My mother's a counsellor so that whole 'I'm ok, you're ok' that seems like so much kaka is kinda normal in our household (even though I think it IS kaka). I see it like this: I'm ok that my siblings are all nuts. See? It works. I'm also ok that most of the time we fight. About stupid things. About serious things. That's life. We get in a ruckus and we get over it. I still have to live near them. I still have to see them at birthdays and reunions. The world did not end because they booed my thought that we should stop adhering to the commercialism that is Christmas by paying exorbitant amounts of money for my family to love me (in the guise of presents). If they don't by now - screw 'em :) Love you mum LOL.
And conflict management - well shoot, as long as it doesn't end up resembling a hostage situation it's all good. Right? Right! It's all part and parcel of life.
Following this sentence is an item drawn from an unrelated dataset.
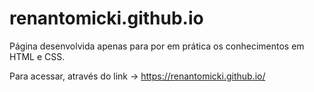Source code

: # renantomicki.github.io
Página desenvolvida apenas para por em prática os conhecimentos em HTML e CSS.

Para acessar, através do link -> https://renantomicki.github.io/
In fact, I'd even go so far as to say that conflict management is normal *gasps* I know. Shocker!
So if it's a part of life...why isn't it ok to disagree with your colleagues? Even, and I say this tongue-in-cheek and yet not tongue-in-cheek, with management (not that I've disagreed with management at all this week, but it is only Tuesday and anything can happen)? Why is it that when I disagree with colleagues they look like I pissed in their cornflakes when I so blatantly didn't because, surely, I'd remember a momentous occasion such as that? When I say I disagree, or when our staff tell me they disagree, I don't immediately think, 'Oohh dissention - stamp on it!' It would be immature to quote Ben Stiller from Sandler's 'Happy Gilmore': You could trouble me for a warm glass of SHUT THE HELL UP.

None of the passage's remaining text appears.